[Excerpts from a dataset]
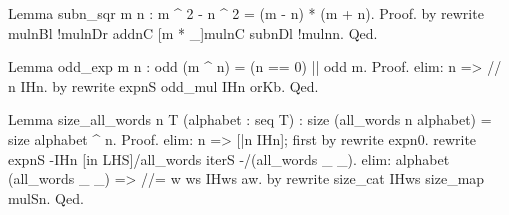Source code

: \begin{Answer}[ref=ex:rewrite]

\begin{coq}{}{}
Lemma subn_sqr m n : m ^ 2 - n ^ 2 = (m - n) * (m + n).
Proof. by rewrite mulnBl !mulnDr addnC [m * _]mulnC subnDl !mulnn. Qed.
\end{coq}
\end{Answer}

\begin{Answer}[ref=ex:induction]

\begin{coq}{}{}
Lemma odd_exp m n : odd (m ^ n) = (n == 0) || odd m.
Proof.
elim: n => // n IHn.
by rewrite expnS odd_mul {}IHn orKb.
Qed.
\end{coq}
\end{Answer}

\begin{Answer}[ref=ex:induction2]

\begin{coq}{}{}
Lemma size_all_words n T (alphabet : seq T) :
  size (all_words n alphabet) = size alphabet ^ n.
Proof.
elim: n => [|n IHn]; first by rewrite expn0.
rewrite expnS -{}IHn [in LHS]/all_words iterS -/(all_words _ _).
elim: alphabet (all_words _ _) => //= w ws IHws aw.
by rewrite size_cat IHws size_map mulSn.
Qed.
\end{coq}
\end{Answer}











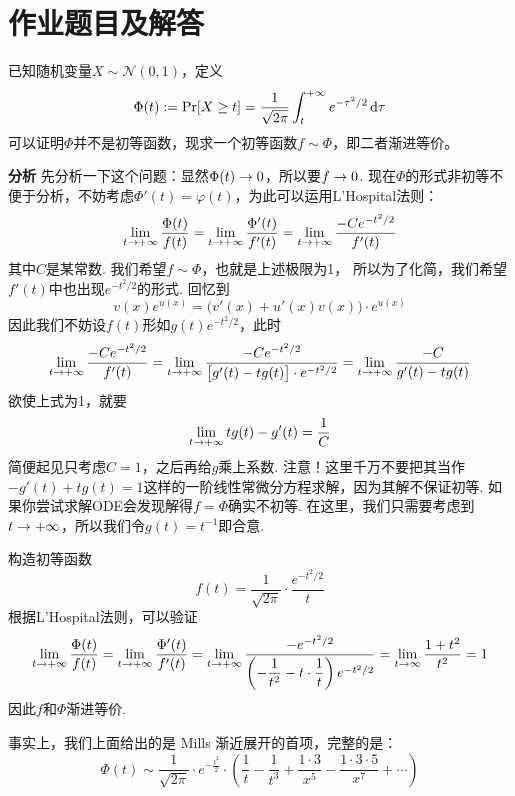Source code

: \chapter{作业题目及解答} \label{chap:homework}


\begin{exercise} 
已知随机变量$X \sim \mathcal{N}(0, 1)$，定义 
\[
\Phi(t) := \Pr[X \ge t] = \dfrac{1}{\sqrt{2\pi}}\int_{t}^{+\infty} e^{-\tau^2/2} \dx[\tau]
\]
可以证明$\Phi$并不是初等函数，现求一个初等函数$f \sim \Phi$，即二者渐进等价。
\end{exercise}

\textbf{分析} \quad 先分析一下这个问题：显然$\Phi(t) \ra 0$，所以要$f \ra 0$. 现在$\Phi$的形式非初等不便于分析，不妨考虑$\Phi'(t) = \varphi(t)$，为此可以运用L'Hospital法则：
\[
\lim_{t \ra +\infty} \dfrac{\Phi(t)}{f(t)} = \lim_{t \ra +\infty} \dfrac{\Phi'(t)}{f'(t)} = \lim_{t \ra +\infty} \dfrac{-C e^{-t^2/2}}{f'(t)}
\]
其中$C$是某常数. 我们希望$f \sim \Phi$，也就是上述极限为1， 所以为了化简，我们希望$f'(t)$中也出现$e^{-t^2/2}$的形式. 回忆到 
\[
v(x)e^{u(x)} = \Big(v'(x) + u'(x)v(x) \Big) \cdot e^{u(x)}
\]
因此我们不妨设$f(t)$形如$g(t) e^{-t^2/2}$，此时
\[
\lim_{t \ra +\infty} \dfrac{-C e^{-t^2/2}}{f'(t)}
= \lim_{t \ra +\infty} \dfrac{-C e^{-t^2/2}}{\big[g'(t) - tg(t)\big] \cdot e^{-t^2/2}} = \lim_{t \ra +\infty}\dfrac{-C}{g'(t) - tg(t)}
\]
欲使上式为1，就要
\[
\lim_{t\ra +\infty}  tg(t) - g'(t) = \dfrac{1}{C}
\]
简便起见只考虑$C=1$，之后再给$g$乘上系数. 注意！这里千万不要把其当作$-g'(t) + tg(t) = 1$这样的一阶线性常微分方程求解，因为其解不保证初等. 如果你尝试求解ODE会发现解得$f = \Phi$确实不初等. 在这里，我们只需要考虑到$t \ra +\infty$，所以我们令$g(t) = t^{-1}$即合意.

\begin{solution}
构造初等函数 
\[
f(t) = \dfrac{1}{\sqrt{2\pi}} \cdot \dfrac{e^{-t^2/2}}{t}
\]
根据L'Hospital法则，可以验证
\[
\lim_{t\ra +\infty} \dfrac{\Phi(t)}{f(t)} = \lim_{t \ra +\infty} \dfrac{\Phi'(t)}{f'(t)} = \lim_{t \ra +\infty} \dfrac{-e^{-t^2/2}}{\left(-\dfrac{1}{t^2} - t\cdot \dfrac{1}{t}\right) e^{-t^2/2}} = \lim_{t\ra \infty}\dfrac{1+t^2}{t^2} = 1
\]
因此$f$和$\Phi$渐进等价. 
\end{solution}

事实上，我们上面给出的是 Mills 渐近展开的首项，完整的是：
\[
\Phi(t) \sim \dfrac{1}{\sqrt{2\pi}} \cdot {e^{-\frac{t^2}{2}}}
\cdot \left(
    \dfrac{1}{t} - \dfrac{1}{t^3} + \dfrac{1 \cdot 3}{x^5} - \dfrac{1 \cdot 3 \cdot 5}{x^7} + \cdots
\right)
\]

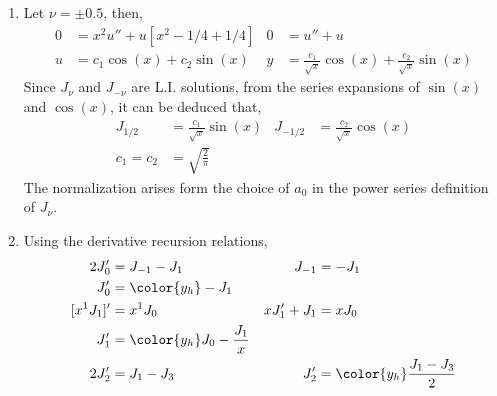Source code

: \begin{enumerate}
    \item Let $ \nu = \pm 0.5 $, then,
          \begin{align}
              0 & = x^2 u'' + u\left[ x^2 - 1/4 + 1/4 \right]                   &
              0 & = u'' + u                                                       \\
              u & = c_1 \cos(x) + c_2 \sin(x)                                   &
              y & = \frac{c_1}{\sqrt{x}} \cos(x) + \frac{c_2}{\sqrt{x}} \sin(x)
          \end{align}
          Since $ J_\nu $ and $ J_{-\nu} $ are L.I. solutions, from the series expansions
          of $ \sin(x) $ and $ \cos(x) $, it can be deduced that,
          \begin{align}
              J_{1/2}   & = \frac{c_1}{\sqrt{x}} \sin(x) &
              J_{-1/2}  & = \frac{c_2}{\sqrt{x}} \cos(x)   \\
              c_1 = c_2 & = \sqrt{\frac{2}{\pi}}
          \end{align}
          The normalization arises form the choice of $ a_0 $ in the power series
          definition of $ J_\nu $.

    \item Using the derivative recursion relations,
          \begin{align}
              2J_0'       & = J_{-1} - J_1                    &
              J_{-1}      & = -J_1                              \\
              J_0'        & = \color{y_h} -J_1                  \\
              [x^{1}J_1]' & = x^{1}J_0                        &
              xJ_1' + J_1 & = xJ_0                              \\
              J_1'        & = \color{y_h} J_0 - \frac{J_1}{x}   \\
              2J_2'       & = J_1 - J_3                       &
              J_2'        & = \color{y_h} \frac{J_1 - J_3}{2}
          \end{align}


\end{enumerate}
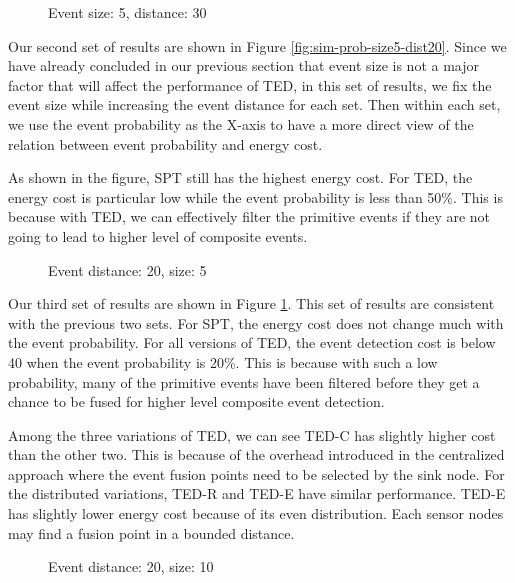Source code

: \begin{figure}
\centering
{}
\caption{Event size: 5, distance: 30}
\label{fig:sim-prob-size5-dist30}
\end{figure}

Our second set of results are shown in Figure \ref{fig:sim-prob-size5-dist20}. Since we have already concluded in our previous section that event size is not a major factor that will affect the performance of TED, in this set of results, we fix the event size while increasing the event distance for each set. Then within each set, we use the event probability as the X-axis to have a more direct view of the relation between event probability and energy cost.

As shown in the figure, SPT still has the highest energy cost. For TED, the energy cost is particular low while the event probability is less than 50\%. This is because with TED, we can effectively filter the primitive events if they are not going to lead to higher level of composite events.

\begin{figure}
\centering
{}
\caption{Event distance: 20, size: 5}
\label{fig:sim-prob-dist20-size5}
\end{figure}

Our third set of results are shown in Figure \ref{fig:sim-prob-size5-dist30}. This set of results are consistent with the previous two sets. For SPT, the energy cost does not change much with the event probability. For all versions of TED, the event detection cost is below 40 when the event probability is 20\%. This is because with such a low probability, many of the primitive events have been filtered before they get a chance to be fused for higher level composite event detection.

Among the three variations of TED, we can see TED-C has slightly higher cost than the other two. This is because of the overhead introduced in the centralized approach where the event fusion points need to be selected by the sink node. For the distributed variations, TED-R and TED-E have similar performance. TED-E has slightly lower energy cost because of its even distribution. Each sensor nodes may find a fusion point in a bounded distance.

\begin{figure}
\centering
{}
\caption{Event distance: 20, size: 10}
\label{fig:sim-prob-dist20-size10}
\end{figure}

*Exercise directions*
Return all records above verbatim without their pictures.

*Answer box*
Source code

: \begin{Answer}[ref=ex:rewrite]

\begin{coq}{}{}
Lemma subn_sqr m n : m ^ 2 - n ^ 2 = (m - n) * (m + n).
Proof. by rewrite mulnBl !mulnDr addnC [m * _]mulnC subnDl !mulnn. Qed.
\end{coq}
\end{Answer}

\begin{Answer}[ref=ex:induction]

\begin{coq}{}{}
Lemma odd_exp m n : odd (m ^ n) = (n == 0) || odd m.
Proof.
elim: n => // n IHn.
by rewrite expnS odd_mul {}IHn orKb.
Qed.
\end{coq}
\end{Answer}

\begin{Answer}[ref=ex:induction2]

\begin{coq}{}{}
Lemma size_all_words n T (alphabet : seq T) :
  size (all_words n alphabet) = size alphabet ^ n.
Proof.
elim: n => [|n IHn]; first by rewrite expn0.
rewrite expnS -{}IHn [in LHS]/all_words iterS -/(all_words _ _).
elim: alphabet (all_words _ _) => //= w ws IHws aw.
by rewrite size_cat IHws size_map mulSn.
Qed.
\end{coq}
\end{Answer}











Source code

: \chapter{作业题目及解答} \label{chap:homework}


\begin{exercise} 
已知随机变量$X \sim \mathcal{N}(0, 1)$，定义 
\[
\Phi(t) := \Pr[X \ge t] = \dfrac{1}{\sqrt{2\pi}}\int_{t}^{+\infty} e^{-\tau^2/2} \dx[\tau]
\]
可以证明$\Phi$并不是初等函数，现求一个初等函数$f \sim \Phi$，即二者渐进等价。
\end{exercise}

\textbf{分析} \quad 先分析一下这个问题：显然$\Phi(t) \ra 0$，所以要$f \ra 0$. 现在$\Phi$的形式非初等不便于分析，不妨考虑$\Phi'(t) = \varphi(t)$，为此可以运用L'Hospital法则：
\[
\lim_{t \ra +\infty} \dfrac{\Phi(t)}{f(t)} = \lim_{t \ra +\infty} \dfrac{\Phi'(t)}{f'(t)} = \lim_{t \ra +\infty} \dfrac{-C e^{-t^2/2}}{f'(t)}
\]
其中$C$是某常数. 我们希望$f \sim \Phi$，也就是上述极限为1， 所以为了化简，我们希望$f'(t)$中也出现$e^{-t^2/2}$的形式. 回忆到 
\[
v(x)e^{u(x)} = \Big(v'(x) + u'(x)v(x) \Big) \cdot e^{u(x)}
\]
因此我们不妨设$f(t)$形如$g(t) e^{-t^2/2}$，此时
\[
\lim_{t \ra +\infty} \dfrac{-C e^{-t^2/2}}{f'(t)}
= \lim_{t \ra +\infty} \dfrac{-C e^{-t^2/2}}{\big[g'(t) - tg(t)\big] \cdot e^{-t^2/2}} = \lim_{t \ra +\infty}\dfrac{-C}{g'(t) - tg(t)}
\]
欲使上式为1，就要
\[
\lim_{t\ra +\infty}  tg(t) - g'(t) = \dfrac{1}{C}
\]
简便起见只考虑$C=1$，之后再给$g$乘上系数. 注意！这里千万不要把其当作$-g'(t) + tg(t) = 1$这样的一阶线性常微分方程求解，因为其解不保证初等. 如果你尝试求解ODE会发现解得$f = \Phi$确实不初等. 在这里，我们只需要考虑到$t \ra +\infty$，所以我们令$g(t) = t^{-1}$即合意.

\begin{solution}
构造初等函数 
\[
f(t) = \dfrac{1}{\sqrt{2\pi}} \cdot \dfrac{e^{-t^2/2}}{t}
\]
根据L'Hospital法则，可以验证
\[
\lim_{t\ra +\infty} \dfrac{\Phi(t)}{f(t)} = \lim_{t \ra +\infty} \dfrac{\Phi'(t)}{f'(t)} = \lim_{t \ra +\infty} \dfrac{-e^{-t^2/2}}{\left(-\dfrac{1}{t^2} - t\cdot \dfrac{1}{t}\right) e^{-t^2/2}} = \lim_{t\ra \infty}\dfrac{1+t^2}{t^2} = 1
\]
因此$f$和$\Phi$渐进等价. 
\end{solution}

事实上，我们上面给出的是 Mills 渐近展开的首项，完整的是：
\[
\Phi(t) \sim \dfrac{1}{\sqrt{2\pi}} \cdot {e^{-\frac{t^2}{2}}}
\cdot \left(
    \dfrac{1}{t} - \dfrac{1}{t^3} + \dfrac{1 \cdot 3}{x^5} - \dfrac{1 \cdot 3 \cdot 5}{x^7} + \cdots
\right)
\]

Source code

: \begin{enumerate}
    \item Let $ \nu = \pm 0.5 $, then,
          \begin{align}
              0 & = x^2 u'' + u\left[ x^2 - 1/4 + 1/4 \right]                   &
              0 & = u'' + u                                                       \\
              u & = c_1 \cos(x) + c_2 \sin(x)                                   &
              y & = \frac{c_1}{\sqrt{x}} \cos(x) + \frac{c_2}{\sqrt{x}} \sin(x)
          \end{align}
          Since $ J_\nu $ and $ J_{-\nu} $ are L.I. solutions, from the series expansions
          of $ \sin(x) $ and $ \cos(x) $, it can be deduced that,
          \begin{align}
              J_{1/2}   & = \frac{c_1}{\sqrt{x}} \sin(x) &
              J_{-1/2}  & = \frac{c_2}{\sqrt{x}} \cos(x)   \\
              c_1 = c_2 & = \sqrt{\frac{2}{\pi}}
          \end{align}
          The normalization arises form the choice of $ a_0 $ in the power series
          definition of $ J_\nu $.

    \item Using the derivative recursion relations,
          \begin{align}
              2J_0'       & = J_{-1} - J_1                    &
              J_{-1}      & = -J_1                              \\
              J_0'        & = \color{y_h} -J_1                  \\
              [x^{1}J_1]' & = x^{1}J_0                        &
              xJ_1' + J_1 & = xJ_0                              \\
              J_1'        & = \color{y_h} J_0 - \frac{J_1}{x}   \\
              2J_2'       & = J_1 - J_3                       &
              J_2'        & = \color{y_h} \frac{J_1 - J_3}{2}
          \end{align}


\end{enumerate}
Source code

: \begin{figure}
\centering
{}
\caption{Event size: 5, distance: 30}
\label{fig:sim-prob-size5-dist30}
\end{figure}

Our second set of results are shown in Figure \ref{fig:sim-prob-size5-dist20}. Since we have already concluded in our previous section that event size is not a major factor that will affect the performance of TED, in this set of results, we fix the event size while increasing the event distance for each set. Then within each set, we use the event probability as the X-axis to have a more direct view of the relation between event probability and energy cost.

As shown in the figure, SPT still has the highest energy cost. For TED, the energy cost is particular low while the event probability is less than 50\%. This is because with TED, we can effectively filter the primitive events if they are not going to lead to higher level of composite events.

\begin{figure}
\centering
{}
\caption{Event distance: 20, size: 5}
\label{fig:sim-prob-dist20-size5}
\end{figure}

Our third set of results are shown in Figure \ref{fig:sim-prob-size5-dist30}. This set of results are consistent with the previous two sets. For SPT, the energy cost does not change much with the event probability. For all versions of TED, the event detection cost is below 40 when the event probability is 20\%. This is because with such a low probability, many of the primitive events have been filtered before they get a chance to be fused for higher level composite event detection.

Among the three variations of TED, we can see TED-C has slightly higher cost than the other two. This is because of the overhead introduced in the centralized approach where the event fusion points need to be selected by the sink node. For the distributed variations, TED-R and TED-E have similar performance. TED-E has slightly lower energy cost because of its even distribution. Each sensor nodes may find a fusion point in a bounded distance.

\begin{figure}
\centering
{}
\caption{Event distance: 20, size: 10}
\label{fig:sim-prob-dist20-size10}
\end{figure}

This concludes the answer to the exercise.